Neurological tumours Flashcards
Epidemiology of primary brain tumours
10 in 100,000
Aetiology of brain tumours
- Definitive cause is often unknown
- Various inherited conditions increase risk of intracranial tumour development
- Environmental: immunosuppression, HIV
- Brain irradiation e.g. used to treat childhood leukaemia, increases risk of tumours, especially meningiomas
Pathogenesis of brain tumours
- Tumours are either benign or malignant but important to note that even benign IC tumours can cause severe destruction of surrounding structures
- Malignant IC tumours rarely metastasise outside the nervous system
Clinical features of brain tumours
- Raised ICP, herniation
- Acute/ chronic focal neurological deficits
- Seizures
- Headaches
- Changes in mental status
- Hydrocephalus
Clinical features of IC tumours based on location
- Frontal lobe: contralateral weakness of arm, leg or face, personality change, expressive speech dysfunction if dominant hemisphere affected
- Parietal lobe: contralateral sensory deficit in face, arm or leg, visual field defect
- Temporal lobe: receptive speech dysfunction (if dominant hemisphere affected), visual field defect
- Occipital lobe: visual field defect, cortical blindness
- Sellar regional cavernous sinus syndrome (CNIII - VI deficits), endocrine dysfunction, optic chiasm compression
- Brain stem: cranial nerve lesion, decreased consciousness
- Cerebellum: dysdiadochokinesia, ataxia, intention tremor, nystagmus
Classic features of brain tumour headaches
- Worse in morning
- Exacerbated by coughing or straining
- N&V
Effects of benign tumours
- Blindness due to optic nerve compression
- Paralysis by pressing on primary motor cortex
- Life-threatening hydrocephalus by obstructing ventricular system
Diagnosis of intracranial tumours
- Imaging + biopsy if needed
- Plain CT: confirms presence of space occupying lesion
- Subsequent contrast enhanced CT shows tumours as ring enhancing
- Diffusion weighted MRI can better differentiate between a tumour and an abscess
What are gliomas?
- Tumours that originate from neuroepithelial glial cells
- >70% primary brain tumours are gliomas, mainly astrocytomas
- Glioblastoma multiforme is the most common high-grade tumour
Types of gliomas
Low grade: WHO grade 1&2
- Pilocytic astrocytomas (grade 1) are well-circumscribed low grade gliomas, they grow slowly and can be cured by surgical resection. They arise in the optic pathway or hypothalamus in association with neurofibromatosis type 1
Grade 2 tumours
- E.g. diffuse astrocytomas often lack a margin between tumour and non-tumour tissue, making resection more difficult.
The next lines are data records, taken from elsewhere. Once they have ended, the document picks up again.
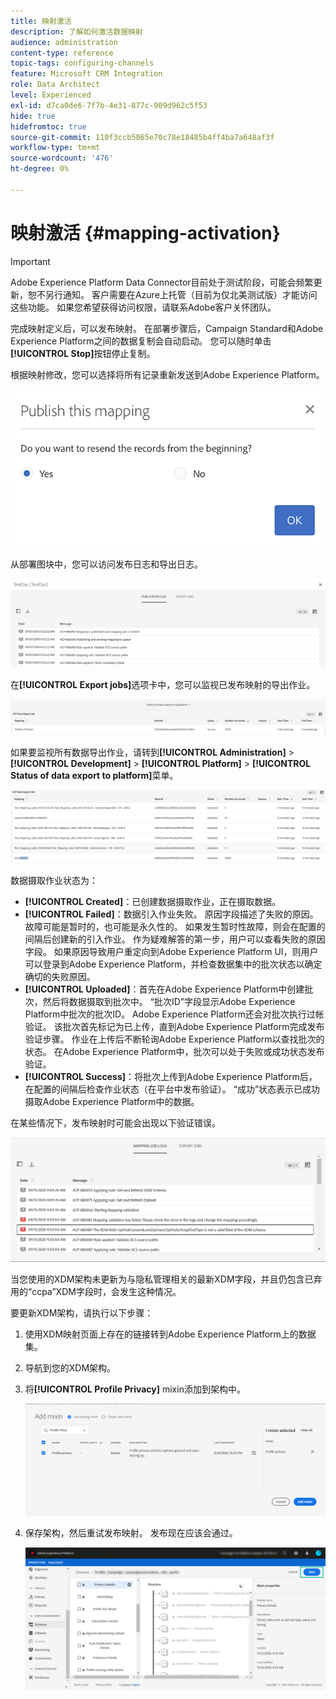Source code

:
 ```yaml
---
title: 映射激活
description: 了解如何激活数据映射
audience: administration
content-type: reference
topic-tags: configuring-channels
feature: Microsoft CRM Integration
role: Data Architect
level: Experienced
exl-id: d7ca0de6-7f7b-4e31-877c-909d962c5f53
hide: true
hidefromtoc: true
source-git-commit: 110f3ccb5865e70c78e18485b4ff4ba7a648af3f
workflow-type: tm+mt
source-wordcount: '476'
ht-degree: 0%

---
```


# 映射激活 {#mapping-activation}

>[!IMPORTANT]
>
>Adobe Experience Platform Data Connector目前处于测试阶段，可能会频繁更新，恕不另行通知。 客户需要在Azure上托管（目前为仅北美测试版）才能访问这些功能。 如果您希望获得访问权限，请联系Adobe客户关怀团队。

完成映射定义后，可以发布映射。 在部署步骤后，Campaign Standard和Adobe Experience Platform之间的数据复制会自动启动。 您可以随时单击&#x200B;**[!UICONTROL Stop]**&#x200B;按钮停止复制。

根据映射修改，您可以选择将所有记录重新发送到Adobe Experience Platform。

![](assets/aep_publishmapping.png)

从部署图块中，您可以访问发布日志和导出日志。

![](assets/aep_publog.png)

在&#x200B;**[!UICONTROL Export jobs]**&#x200B;选项卡中，您可以监视已发布映射的导出作业。

![](assets/aep_jobstatus.png)

如果要监视所有数据导出作业，请转到&#x200B;**[!UICONTROL Administration]** > **[!UICONTROL Development]** > **[!UICONTROL Platform]** > **[!UICONTROL Status of data export to platform]**&#x200B;菜单。

![](assets/aep_statusmapping.png)

数据摄取作业状态为：

* **[!UICONTROL Created]**：已创建数据摄取作业，正在摄取数据。
* **[!UICONTROL Failed]**：数据引入作业失败。 原因字段描述了失败的原因。 故障可能是暂时的，也可能是永久性的。 如果发生暂时性故障，则会在配置的间隔后创建新的引入作业。 作为疑难解答的第一步，用户可以查看失败的原因字段。 如果原因导致用户重定向到Adobe Experience Platform UI，则用户可以登录到Adobe Experience Platform，并检查数据集中的批次状态以确定确切的失败原因。
* **[!UICONTROL Uploaded]**：首先在Adobe Experience Platform中创建批次，然后将数据摄取到批次中。 “批次ID”字段显示Adobe Experience Platform中批次的批次ID。 Adobe Experience Platform还会对批次执行过帐验证。 该批次首先标记为已上传，直到Adobe Experience Platform完成发布验证步骤。 作业在上传后不断轮询Adobe Experience Platform以查找批次的状态。 在Adobe Experience Platform中，批次可以处于失败或成功状态发布验证。
* **[!UICONTROL Success]**：将批次上传到Adobe Experience Platform后，在配置的间隔后检查作业状态（在平台中发布验证）。 “成功”状态表示已成功摄取Adobe Experience Platform中的数据。

在某些情况下，发布映射时可能会出现以下验证错误。

![](assets/aep_datamapping_ccpa.png)

当您使用的XDM架构未更新为与隐私管理相关的最新XDM字段，并且仍包含已弃用的“ccpa”XDM字段时，会发生这种情况。

要更新XDM架构，请执行以下步骤：

1. 使用XDM映射页面上存在的链接转到Adobe Experience Platform上的数据集。

1. 导航到您的XDM架构。

1. 将&#x200B;**[!UICONTROL Profile Privacy]** mixin添加到架构中。

   ![](assets/aep_datamapping_privacyfield.png)

1. 保存架构，然后重试发布映射。 发布现在应该会通过。

   ![](assets/aep_save_mapping.png)
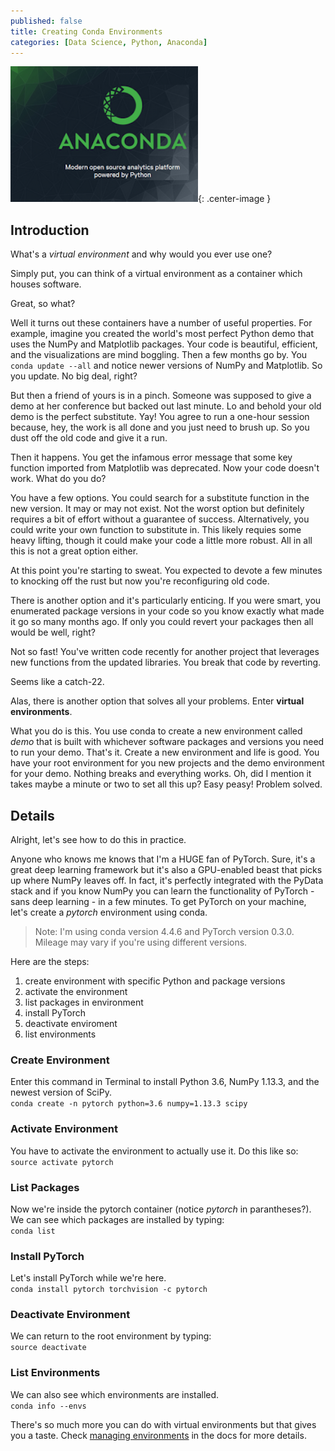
 ```yaml
---
published: false
title: Creating Conda Environments
categories: [Data Science, Python, Anaconda]
---
```


![Anaconda](/assets/images/anaconda_continuum.png?raw=true){: .center-image }

## Introduction

What's a *virtual environment* and why would you ever use one?

Simply put, you can think of a virtual environment as a container which houses software. 

Great, so what? 

Well it turns out these containers have a number of useful properties. For example, imagine you created the world's most perfect Python demo that uses the NumPy and Matplotlib packages. Your code is beautiful, efficient, and the visualizations are mind boggling. Then a few months go by. You `conda update --all` and notice newer versions of NumPy and Matplotlib. So you update. No big deal, right? 

But then a friend of yours is in a pinch. Someone was supposed to give a demo at her conference but backed out last minute. Lo and behold your old demo is the perfect substitute. Yay! You agree to run a one-hour session because, hey, the work is all done and you just need to brush up. So you dust off the old code and give it a run. 

Then it happens. You get the infamous error message that some key function imported from Matplotlib was deprecated. Now your code doesn't work. What do you do? 

You have a few options. You could search for a substitute function in the new version. It may or may not exist. Not the worst option but definitely requires a bit of effort without a guarantee of success. Alternatively, you could write your own function to substitute in. This likely requies some heavy lifting, though it could make your code a little more robust. All in all this is not a great option either. 

At this point you're starting to sweat. You expected to devote a few minutes to knocking off the rust but now you're reconfiguring old code. 

There is another option and it's particularly enticing.  If you were smart, you enumerated package versions in your code so you know exactly what made it go so many months ago. If only you could revert your packages then all would be well, right? 

Not so fast! You've written code recently for another project that leverages new functions from the updated libraries. You break that code by reverting. 

Seems like a catch-22. 

Alas, there is another option that solves all your problems. Enter **virtual environments**. 

What you do is this. You use conda to create a new environment called *demo* that is built with whichever software packages and versions you need to run your demo. That's it. Create a new environment and life is good. You have your root environment for you new projects and the demo environment for your demo. Nothing breaks and everything works. Oh, did I mention it takes maybe a minute or two to set all this up? Easy peasy! Problem solved.

## Details

Alright, let's see how to do this in practice.

Anyone who knows me knows that I'm a HUGE fan of PyTorch. Sure, it's a great deep learning framework but it's also a GPU-enabled beast that picks up where NumPy leaves off. In fact, it's perfectly integrated with the PyData stack and if you know NumPy you can learn the functionality of PyTorch - sans deep learning - in a few minutes. To get PyTorch on your machine, let's create a *pytorch* environment using conda. 

> Note: I'm using conda version 4.4.6 and PyTorch version 0.3.0. Mileage may vary if you're using different versions.

Here are the steps:
1. create environment with specific Python and package versions
2. activate the environment
3. list packages in environment
4. install PyTorch
5. deactivate enviroment
6. list environments

### Create Environment
Enter this command in Terminal to install Python 3.6, NumPy 1.13.3, and the newest version of SciPy.  
`conda create -n pytorch python=3.6 numpy=1.13.3 scipy`

### Activate Environment
You have to activate the environment to actually use it. Do this like so:  
`source activate pytorch`

### List Packages
Now we're inside the pytorch container (notice *pytorch* in parantheses?). We can see which packages are installed by typing:  
`conda list`

### Install PyTorch
Let's install PyTorch while we're here.  
`conda install pytorch torchvision -c pytorch`

### Deactivate Environment
We can return to the root environment by typing:  
`source deactivate`

### List Environments
We can also see which environments are installed.  
`conda info --envs`

There's so much more you can do with virtual environments but that gives you a taste. Check [managing environments](https://conda.io/docs/user-guide/tasks/manage-environments.html#creating-an-environment-with-commands) in the docs for more details.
Grade 2 tumours are more likely to evolve into higher grade tumours
- Ependymal and oligodendrocytic tumours are less common than astrocytomas but investigation and management are similar
High grade: WHO grade 3&4
- Glioblastoma multiforme is grade 4
Clinical features of gliomas
- Present similarly to other IC tumours
- Seizures, as a presentation, are more common with lower grade tumours
Management of gliomas
- Symptomatic grade 1 gliomas are surgically removed, location permitting
- Grade 2: watch and wait with serial imaging and clinical assessment, surgery, xRT, chemo, a combination of surgery, xRT and chemo
- No study has shown one is better than the other
- Partial removal of the tumour can also be beneficial
- Important to image the tumour to find areas that appear to be high grade so these areas can be biopsied - heterogeneity of tumours…
What is glioblastoma multiforme?
- Grade 4 glioma of astrocyte origin
- Most common malignant primary brain tumour (12-15% of all primary brain tumours)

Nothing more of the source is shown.